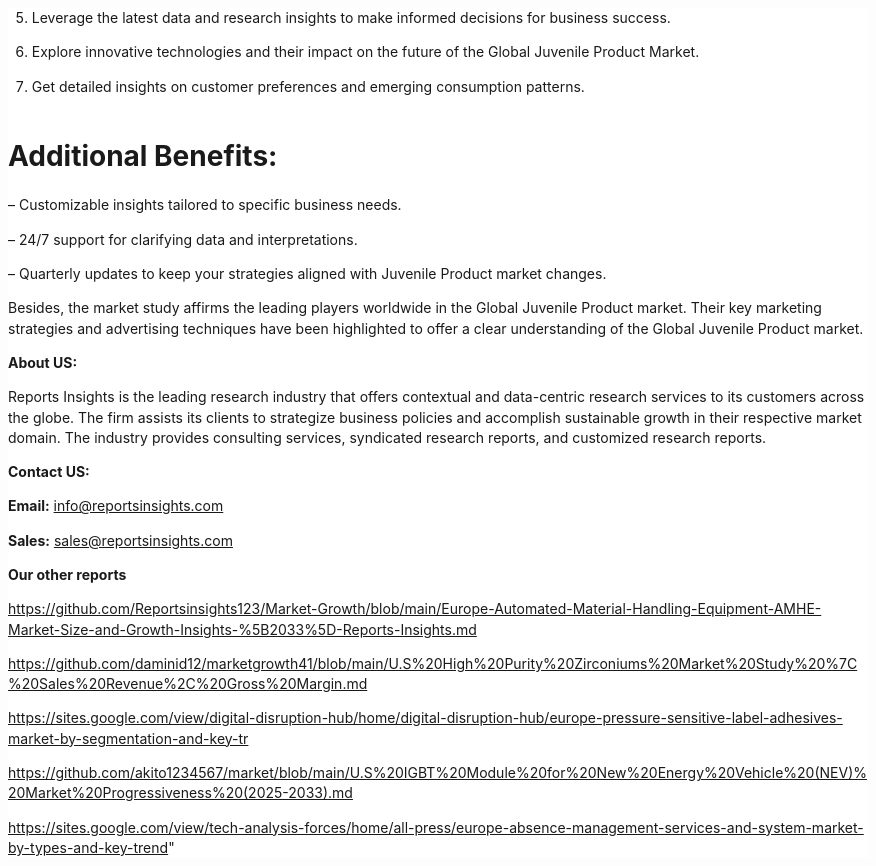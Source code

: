 5. Leverage the latest data and research insights to make informed decisions for business success.

6. Explore innovative technologies and their impact on the future of the Global Juvenile Product Market.

7. Get detailed insights on customer preferences and emerging consumption patterns.

# <strong>Additional Benefits:</strong>

– Customizable insights tailored to specific business needs.

– 24/7 support for clarifying data and interpretations.

– Quarterly updates to keep your strategies aligned with Juvenile Product market changes.

Besides, the market study affirms the leading players worldwide in the Global Juvenile Product market. Their key marketing strategies and advertising techniques have been highlighted to offer a clear understanding of the Global Juvenile Product market.

<strong><strong>About US</strong>:</strong>

Reports Insights is the leading research industry that offers contextual and data-centric research services to its customers across the globe. The firm assists its clients to strategize business policies and accomplish sustainable growth in their respective market domain. The industry provides consulting services, syndicated research reports, and customized research reports.

<strong>Contact US:</strong>

<p class=><b>Email:</b> <a href=mailto:info@reportsinsights.com>info@reportsinsights.com</a></p>
<p class=><b>Sales:</b> <a href=mailto:sales@reportsinsights.com>sales@reportsinsights.com</a></p>

<strong>Our other reports</strong>

<a href=https://github.com/Reportsinsights123/Market-Growth/blob/main/Europe-Automated-Material-Handling-Equipment-AMHE-Market-Size-and-Growth-Insights-%5B2033%5D-Reports-Insights.md>https://github.com/Reportsinsights123/Market-Growth/blob/main/Europe-Automated-Material-Handling-Equipment-AMHE-Market-Size-and-Growth-Insights-%5B2033%5D-Reports-Insights.md</a>

<a href=https://github.com/daminid12/marketgrowth41/blob/main/U.S%20High%20Purity%20Zirconiums%20Market%20Study%20%7C%20Sales%20Revenue%2C%20Gross%20Margin.md>https://github.com/daminid12/marketgrowth41/blob/main/U.S%20High%20Purity%20Zirconiums%20Market%20Study%20%7C%20Sales%20Revenue%2C%20Gross%20Margin.md</a>

<a href=https://sites.google.com/view/digital-disruption-hub/home/digital-disruption-hub/europe-pressure-sensitive-label-adhesives-market-by-segmentation-and-key-tr>https://sites.google.com/view/digital-disruption-hub/home/digital-disruption-hub/europe-pressure-sensitive-label-adhesives-market-by-segmentation-and-key-tr</a>

<a href=https://github.com/akito1234567/market/blob/main/U.S%20IGBT%20Module%20for%20New%20Energy%20Vehicle%20(NEV)%20Market%20Progressiveness%20(2025-2033).md>https://github.com/akito1234567/market/blob/main/U.S%20IGBT%20Module%20for%20New%20Energy%20Vehicle%20(NEV)%20Market%20Progressiveness%20(2025-2033).md</a>

<a href=https://sites.google.com/view/tech-analysis-forces/home/all-press/europe-absence-management-services-and-system-market-by-types-and-key-trend>https://sites.google.com/view/tech-analysis-forces/home/all-press/europe-absence-management-services-and-system-market-by-types-and-key-trend</a>"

········

TASK DIRECTIONS
Check the listing above for lines containing the string "class", and copy each one.

SOLUTION BELOW
<p class=><b>Email:</b> <a href=mailto:info@reportsinsights.com>info@reportsinsights.com</a></p>
<p class=><b>Sales:</b> <a href=mailto:sales@reportsinsights.com>sales@reportsinsights.com</a></p>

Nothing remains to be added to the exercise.